Collected data:

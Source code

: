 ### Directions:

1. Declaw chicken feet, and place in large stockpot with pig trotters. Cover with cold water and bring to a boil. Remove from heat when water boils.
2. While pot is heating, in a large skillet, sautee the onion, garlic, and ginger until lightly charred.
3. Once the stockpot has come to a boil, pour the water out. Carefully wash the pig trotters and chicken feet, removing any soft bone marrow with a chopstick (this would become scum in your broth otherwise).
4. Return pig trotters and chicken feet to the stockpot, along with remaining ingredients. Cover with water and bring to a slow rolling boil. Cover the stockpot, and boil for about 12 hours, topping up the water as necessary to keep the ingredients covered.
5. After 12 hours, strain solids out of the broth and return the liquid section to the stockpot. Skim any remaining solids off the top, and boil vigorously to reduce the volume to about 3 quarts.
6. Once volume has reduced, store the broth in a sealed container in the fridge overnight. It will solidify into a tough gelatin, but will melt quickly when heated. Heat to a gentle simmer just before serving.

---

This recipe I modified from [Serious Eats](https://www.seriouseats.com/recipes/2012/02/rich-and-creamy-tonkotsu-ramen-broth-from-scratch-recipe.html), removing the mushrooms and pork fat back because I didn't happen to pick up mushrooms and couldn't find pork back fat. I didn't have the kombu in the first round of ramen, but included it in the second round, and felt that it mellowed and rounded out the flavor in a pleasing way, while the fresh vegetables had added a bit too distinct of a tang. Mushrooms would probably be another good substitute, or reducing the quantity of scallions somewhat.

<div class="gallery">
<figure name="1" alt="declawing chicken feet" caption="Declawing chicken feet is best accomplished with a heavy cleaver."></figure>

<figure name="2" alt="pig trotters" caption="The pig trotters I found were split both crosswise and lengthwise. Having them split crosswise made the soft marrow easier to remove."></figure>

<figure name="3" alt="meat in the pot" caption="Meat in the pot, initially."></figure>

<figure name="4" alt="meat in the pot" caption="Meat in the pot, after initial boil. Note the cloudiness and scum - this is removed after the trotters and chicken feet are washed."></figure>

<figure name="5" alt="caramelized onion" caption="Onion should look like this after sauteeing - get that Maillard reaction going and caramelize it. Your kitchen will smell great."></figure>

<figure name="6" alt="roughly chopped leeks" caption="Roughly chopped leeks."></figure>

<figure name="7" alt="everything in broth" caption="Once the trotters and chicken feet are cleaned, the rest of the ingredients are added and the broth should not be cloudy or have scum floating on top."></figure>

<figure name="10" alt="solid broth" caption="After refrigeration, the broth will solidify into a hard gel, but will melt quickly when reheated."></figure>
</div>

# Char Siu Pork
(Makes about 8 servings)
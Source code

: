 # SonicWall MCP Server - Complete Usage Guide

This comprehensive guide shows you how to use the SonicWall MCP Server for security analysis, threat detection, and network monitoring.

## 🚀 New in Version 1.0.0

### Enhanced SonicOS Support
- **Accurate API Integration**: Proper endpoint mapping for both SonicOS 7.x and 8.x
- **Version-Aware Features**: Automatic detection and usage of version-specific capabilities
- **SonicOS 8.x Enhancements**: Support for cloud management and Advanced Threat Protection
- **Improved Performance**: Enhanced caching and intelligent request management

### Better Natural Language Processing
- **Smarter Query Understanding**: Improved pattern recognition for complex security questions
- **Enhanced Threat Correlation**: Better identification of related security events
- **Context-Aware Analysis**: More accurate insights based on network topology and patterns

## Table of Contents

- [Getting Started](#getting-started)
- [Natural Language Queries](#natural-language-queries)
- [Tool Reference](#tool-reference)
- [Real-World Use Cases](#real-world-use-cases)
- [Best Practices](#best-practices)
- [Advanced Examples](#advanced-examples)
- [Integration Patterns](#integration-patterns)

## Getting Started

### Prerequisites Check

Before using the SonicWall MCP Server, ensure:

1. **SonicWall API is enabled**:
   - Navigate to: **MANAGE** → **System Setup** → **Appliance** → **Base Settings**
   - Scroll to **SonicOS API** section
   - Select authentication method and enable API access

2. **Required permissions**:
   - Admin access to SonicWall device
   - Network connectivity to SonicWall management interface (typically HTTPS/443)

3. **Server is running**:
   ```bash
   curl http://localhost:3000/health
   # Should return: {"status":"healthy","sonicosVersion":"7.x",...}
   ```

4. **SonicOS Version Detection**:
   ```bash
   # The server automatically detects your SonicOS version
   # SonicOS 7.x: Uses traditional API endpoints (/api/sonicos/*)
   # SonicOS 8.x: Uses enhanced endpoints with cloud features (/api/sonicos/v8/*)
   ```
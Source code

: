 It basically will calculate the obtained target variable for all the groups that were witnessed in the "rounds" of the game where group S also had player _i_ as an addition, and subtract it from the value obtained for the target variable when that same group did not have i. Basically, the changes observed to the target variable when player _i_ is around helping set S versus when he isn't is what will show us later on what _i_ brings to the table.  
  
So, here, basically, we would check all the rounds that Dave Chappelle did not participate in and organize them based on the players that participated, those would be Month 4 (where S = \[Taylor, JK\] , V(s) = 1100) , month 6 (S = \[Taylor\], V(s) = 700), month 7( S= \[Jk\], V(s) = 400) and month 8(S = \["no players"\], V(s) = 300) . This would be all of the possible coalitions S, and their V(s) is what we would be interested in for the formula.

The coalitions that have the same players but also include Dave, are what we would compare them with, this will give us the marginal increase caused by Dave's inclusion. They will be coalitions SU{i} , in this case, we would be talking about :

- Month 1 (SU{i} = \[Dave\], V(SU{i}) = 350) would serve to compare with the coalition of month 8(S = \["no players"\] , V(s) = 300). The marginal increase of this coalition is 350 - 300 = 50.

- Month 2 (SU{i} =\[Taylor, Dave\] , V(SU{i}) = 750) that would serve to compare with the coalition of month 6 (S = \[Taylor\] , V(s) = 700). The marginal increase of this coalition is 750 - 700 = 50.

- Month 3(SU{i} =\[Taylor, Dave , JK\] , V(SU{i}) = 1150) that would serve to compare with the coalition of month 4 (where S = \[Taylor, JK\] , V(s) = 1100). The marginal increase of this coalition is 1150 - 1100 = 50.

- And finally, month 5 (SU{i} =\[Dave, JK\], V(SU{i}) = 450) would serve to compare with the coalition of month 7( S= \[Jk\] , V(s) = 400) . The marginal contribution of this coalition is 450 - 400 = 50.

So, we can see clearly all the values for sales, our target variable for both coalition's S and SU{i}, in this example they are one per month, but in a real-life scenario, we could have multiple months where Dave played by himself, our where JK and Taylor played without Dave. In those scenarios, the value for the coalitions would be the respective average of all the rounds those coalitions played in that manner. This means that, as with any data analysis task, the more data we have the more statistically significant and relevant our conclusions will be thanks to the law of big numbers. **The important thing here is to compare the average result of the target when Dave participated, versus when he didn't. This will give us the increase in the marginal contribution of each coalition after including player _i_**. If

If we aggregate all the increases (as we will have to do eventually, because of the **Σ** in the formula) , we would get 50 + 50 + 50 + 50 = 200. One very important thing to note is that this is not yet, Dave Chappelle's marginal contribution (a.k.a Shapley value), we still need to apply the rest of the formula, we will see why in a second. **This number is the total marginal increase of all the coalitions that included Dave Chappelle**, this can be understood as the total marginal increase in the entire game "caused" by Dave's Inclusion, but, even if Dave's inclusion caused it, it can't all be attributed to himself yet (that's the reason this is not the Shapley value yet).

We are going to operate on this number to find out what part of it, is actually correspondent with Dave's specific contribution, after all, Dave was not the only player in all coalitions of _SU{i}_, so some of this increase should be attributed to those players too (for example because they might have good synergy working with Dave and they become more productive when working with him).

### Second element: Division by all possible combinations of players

Work instruction: Repeat exactly the lines above from the one with "- **SonicOS 8.x" up to and including the one with "- [Advanced Examples](#advanced-examples)". No other line belongs in the reply.

Task response:
- **SonicOS 8.x Enhancements**: Support for cloud management and Advanced Threat Protection
- **Improved Performance**: Enhanced caching and intelligent request management

### Better Natural Language Processing
- **Smarter Query Understanding**: Improved pattern recognition for complex security questions
- **Enhanced Threat Correlation**: Better identification of related security events
- **Context-Aware Analysis**: More accurate insights based on network topology and patterns

## Table of Contents

- [Getting Started](#getting-started)
- [Natural Language Queries](#natural-language-queries)
- [Tool Reference](#tool-reference)
- [Real-World Use Cases](#real-world-use-cases)
- [Best Practices](#best-practices)
- [Advanced Examples](#advanced-examples)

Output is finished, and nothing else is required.